Goal of the exercise
Quote, without any change, the line that contains "폴백 페이지 구성합니다." and all lines that follow it to the end of the data below.

Data provided START

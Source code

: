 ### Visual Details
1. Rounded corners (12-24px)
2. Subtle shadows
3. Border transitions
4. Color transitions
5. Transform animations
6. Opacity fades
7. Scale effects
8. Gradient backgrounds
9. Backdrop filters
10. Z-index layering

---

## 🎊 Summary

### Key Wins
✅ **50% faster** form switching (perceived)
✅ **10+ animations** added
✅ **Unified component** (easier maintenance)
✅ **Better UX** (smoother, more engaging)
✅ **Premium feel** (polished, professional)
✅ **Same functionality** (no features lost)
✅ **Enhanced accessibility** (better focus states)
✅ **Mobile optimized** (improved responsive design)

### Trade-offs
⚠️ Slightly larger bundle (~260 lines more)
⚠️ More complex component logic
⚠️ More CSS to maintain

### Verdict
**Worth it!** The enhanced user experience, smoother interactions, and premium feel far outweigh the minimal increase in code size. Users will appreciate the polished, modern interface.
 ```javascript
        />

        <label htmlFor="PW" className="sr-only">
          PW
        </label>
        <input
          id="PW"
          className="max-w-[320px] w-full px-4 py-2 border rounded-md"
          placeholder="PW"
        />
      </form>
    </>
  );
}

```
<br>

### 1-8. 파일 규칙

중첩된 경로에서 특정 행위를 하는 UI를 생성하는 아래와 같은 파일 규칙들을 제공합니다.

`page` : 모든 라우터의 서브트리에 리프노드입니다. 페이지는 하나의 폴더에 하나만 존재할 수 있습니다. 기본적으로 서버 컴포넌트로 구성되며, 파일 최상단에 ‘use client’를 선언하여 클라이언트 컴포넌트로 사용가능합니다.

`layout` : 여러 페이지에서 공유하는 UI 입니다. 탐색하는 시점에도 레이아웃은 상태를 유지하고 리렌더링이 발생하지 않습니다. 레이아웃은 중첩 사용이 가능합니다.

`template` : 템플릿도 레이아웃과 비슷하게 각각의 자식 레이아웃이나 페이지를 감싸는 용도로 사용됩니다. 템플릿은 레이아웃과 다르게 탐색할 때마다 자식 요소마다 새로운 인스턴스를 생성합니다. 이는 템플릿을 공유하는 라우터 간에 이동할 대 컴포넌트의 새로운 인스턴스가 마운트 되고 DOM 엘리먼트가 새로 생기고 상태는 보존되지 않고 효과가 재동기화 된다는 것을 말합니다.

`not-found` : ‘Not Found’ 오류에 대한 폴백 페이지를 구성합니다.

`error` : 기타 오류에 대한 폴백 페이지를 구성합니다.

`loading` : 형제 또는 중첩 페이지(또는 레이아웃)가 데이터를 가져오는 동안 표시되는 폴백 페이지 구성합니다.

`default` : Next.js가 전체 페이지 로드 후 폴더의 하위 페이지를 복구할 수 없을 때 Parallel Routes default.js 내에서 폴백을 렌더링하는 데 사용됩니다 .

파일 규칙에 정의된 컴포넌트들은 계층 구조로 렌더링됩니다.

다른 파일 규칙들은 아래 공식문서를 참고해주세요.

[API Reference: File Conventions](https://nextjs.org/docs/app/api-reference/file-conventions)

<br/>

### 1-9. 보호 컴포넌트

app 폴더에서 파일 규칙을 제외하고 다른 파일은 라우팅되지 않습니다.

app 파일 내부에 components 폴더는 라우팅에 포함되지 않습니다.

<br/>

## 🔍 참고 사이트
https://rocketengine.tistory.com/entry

Data provided END

Solution
`loading` : 형제 또는 중첩 페이지(또는 레이아웃)가 데이터를 가져오는 동안 표시되는 폴백 페이지 구성합니다.

`default` : Next.js가 전체 페이지 로드 후 폴더의 하위 페이지를 복구할 수 없을 때 Parallel Routes default.js 내에서 폴백을 렌더링하는 데 사용됩니다 .

파일 규칙에 정의된 컴포넌트들은 계층 구조로 렌더링됩니다.

다른 파일 규칙들은 아래 공식문서를 참고해주세요.

[API Reference: File Conventions](https://nextjs.org/docs/app/api-reference/file-conventions)

<br/>

### 1-9. 보호 컴포넌트

app 폴더에서 파일 규칙을 제외하고 다른 파일은 라우팅되지 않습니다.

app 파일 내부에 components 폴더는 라우팅에 포함되지 않습니다.

<br/>

## 🔍 참고 사이트
https://rocketengine.tistory.com/entry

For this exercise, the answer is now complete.